Monday, November 28, 2011

Lost in Deep Time

This little 2+ minute clip of Richard Alley talking about ways of looking at the Grand Canyon is wonderful.



h/t Planet 3.0

1 comment:

Don Pelton said...

It's difficult to grasp Deep Time. Graphics are sometimes helpful.

I tried to get a notion of it just now with my calculator:

The Earth is at least 4 billion years old.

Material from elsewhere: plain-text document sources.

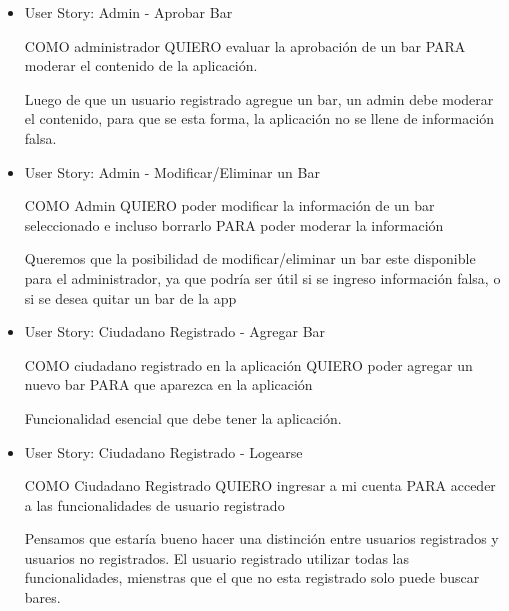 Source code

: \begin{itemize}
    
    \item User Story: Admin - Aprobar Bar
    
    COMO administrador QUIERO evaluar la aprobación de un bar PARA moderar el contenido de la aplicación.

     Luego de que un usuario registrado agregue un bar, un admin debe moderar el contenido, para que se esta forma, la aplicación no se llene de información falsa.
    
    
    
    
    \item User Story: Admin - Modificar/Eliminar un Bar
    
    COMO Admin QUIERO poder modificar la información de un bar seleccionado e incluso borrarlo PARA poder moderar la información
    
     Queremos que la posibilidad de modificar/eliminar un bar este disponible para el administrador, ya que podría ser útil si se ingreso información falsa, o si se desea quitar un bar de la app
    
    
    
    
    \item User Story: Ciudadano Registrado - Agregar Bar
    
    COMO ciudadano registrado en la aplicación QUIERO poder agregar un nuevo bar PARA que aparezca en la aplicación
    
     Funcionalidad esencial que debe tener la aplicación.

    \item User Story: Ciudadano Registrado - Logearse
    
    COMO Ciudadano Registrado QUIERO ingresar a mi cuenta PARA acceder a las funcionalidades de usuario registrado
    
     Pensamos que estaría bueno hacer una distinción entre usuarios registrados y usuarios no registrados. El usuario registrado utilizar todas las funcionalidades, mienstras que el que no esta registrado solo puede buscar bares.
    

\end{itemize}
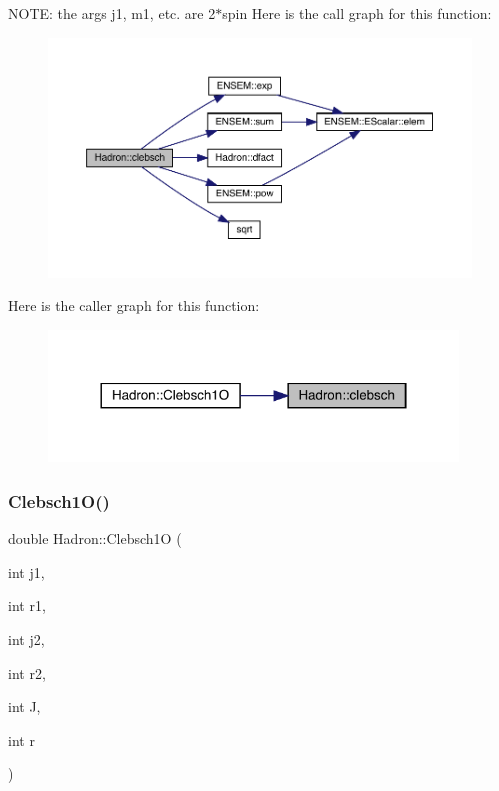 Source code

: N\+O\+TE\+: the args j1, m1, etc. are 2$\ast$spin Here is the call graph for this function\+:\nopagebreak
\begin{figure}[H]
\begin{center}
\leavevmode
\includegraphics[width=350pt]{d1/daf/namespaceHadron_ac4cba1d4aa3863fdc7991c208b3b9594_cgraph}
\end{center}
\end{figure}
Here is the caller graph for this function\+:\nopagebreak
\begin{figure}[H]
\begin{center}
\leavevmode
\includegraphics[width=308pt]{d1/daf/namespaceHadron_ac4cba1d4aa3863fdc7991c208b3b9594_icgraph}
\end{center}
\end{figure}
\mbox{\label{namespaceHadron_a78e0e843ad34636504d3ab3f2280e5e5}} 
\subsubsection{\texorpdfstring{Clebsch1O()}{Clebsch1O()}}
{\footnotesize\ttfamily double Hadron\+::\+Clebsch1O (\begin{DoxyParamCaption}\item[{int}]{j1,  }\item[{int}]{r1,  }\item[{int}]{j2,  }\item[{int}]{r2,  }\item[{int}]{J,  }\item[{int}]{r }\end{DoxyParamCaption})}



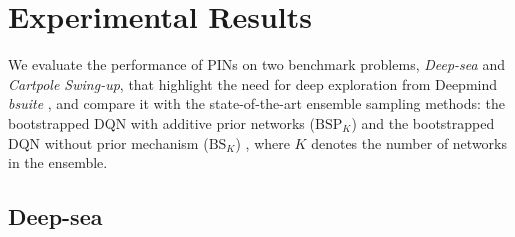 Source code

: \documentclass[letterpaper]{article} %
\theoremstyle{definition}
\begin{document}
\section{Experimental Results}

We evaluate the performance of PINs on two benchmark problems, \textit{Deep-sea} and \textit{Cartpole Swing-up}, that highlight the need for deep exploration from Deepmind \textit{bsuite} \cite{osband2019bsuite}, and compare it with the state-of-the-art ensemble sampling methods: the bootstrapped DQN with additive prior networks ($\mathrm{BSP}_K$) \cite{osband2018randomized} and the bootstrapped DQN without prior mechanism ($\mathrm{BS}_{K}$) \cite{osband2016deep}, where $K$ denotes the number of networks in the ensemble.

\subsection{Deep-sea}
\end{document}
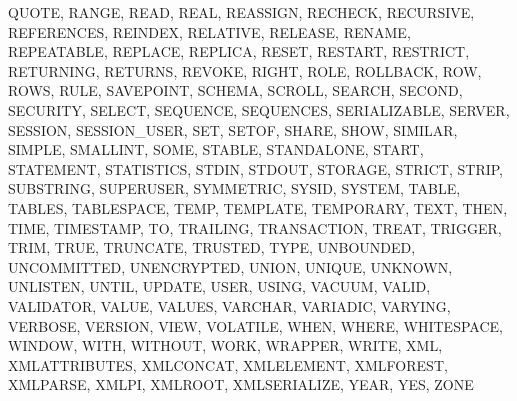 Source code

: \documentclass{article}
\begin{document}
QUOTE,
RANGE,
READ,
REAL,
REASSIGN,
RECHECK,
RECURSIVE,
REFERENCES,
REINDEX,
RELATIVE,
RELEASE,
RENAME,
REPEATABLE,
REPLACE,
REPLICA,
RESET,
RESTART,
RESTRICT,
RETURNING,
RETURNS,
REVOKE,
RIGHT,
ROLE,
ROLLBACK,
ROW,
ROWS,
RULE,
SAVEPOINT,
SCHEMA,
SCROLL,
SEARCH,
SECOND,
SECURITY,
SELECT,
SEQUENCE,
SEQUENCES,
SERIALIZABLE,
SERVER,
SESSION,
SESSION\_USER,
SET,
SETOF,
SHARE,
SHOW,
SIMILAR,
SIMPLE,
SMALLINT,
SOME,
STABLE,
STANDALONE,
START,
STATEMENT,
STATISTICS,
STDIN,
STDOUT,
STORAGE,
STRICT,
STRIP,
SUBSTRING,
SUPERUSER,
SYMMETRIC,
SYSID,
SYSTEM,
TABLE,
TABLES,
TABLESPACE,
TEMP,
TEMPLATE,
TEMPORARY,
TEXT,
THEN,
TIME,
TIMESTAMP,
TO,
TRAILING,
TRANSACTION,
TREAT,
TRIGGER,
TRIM,
TRUE,
TRUNCATE,
TRUSTED,
TYPE,
UNBOUNDED,
UNCOMMITTED,
UNENCRYPTED,
UNION,
UNIQUE,
UNKNOWN,
UNLISTEN,
UNTIL,
UPDATE,
USER,
USING,
VACUUM,
VALID,
VALIDATOR,
VALUE,
VALUES,
VARCHAR,
VARIADIC,
VARYING,
VERBOSE,
VERSION,
VIEW,
VOLATILE,
WHEN,
WHERE,
WHITESPACE,
WINDOW,
WITH,
WITHOUT,
WORK,
WRAPPER,
WRITE,
XML,
XMLATTRIBUTES,
XMLCONCAT,
XMLELEMENT,
XMLFOREST,
XMLPARSE,
XMLPI,
XMLROOT,
XMLSERIALIZE,
YEAR,
YES,
ZONE \\



\end{document}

If the human lifespan were as much as 100 years (close enough), the Earth would then be as old as 40 million lifespans.

Or, another way to think of it: a thousand years ... 4 million times.

Meditate on that: the length of time since the Middle Ages until now ... 4 million times.

It takes a tremendous effort of the imagination to even grasp this immensity.

What's most wonderful, of course, is the realization that, as creatures, we are totally embedded and dependent on Deep Time, because ...

... in cosmic evolution it was necessary for the first generation of stars to be born, burn for eons, then burn out and explode before there even existed the mineral elements (such as the iron now carrying oxygen in the hemoglobin of our blood) required as a precondition for the evolution of life.

All that came before us ... in Deep Time .. was a necessary precondition of our very existence.

We are intimately embedded in -- and a vivid expression of -- the whole Cosmos.

It's this kind of beauty -- a spiritual apprehension, actually -- that the Biblical literalists are completely missing out on.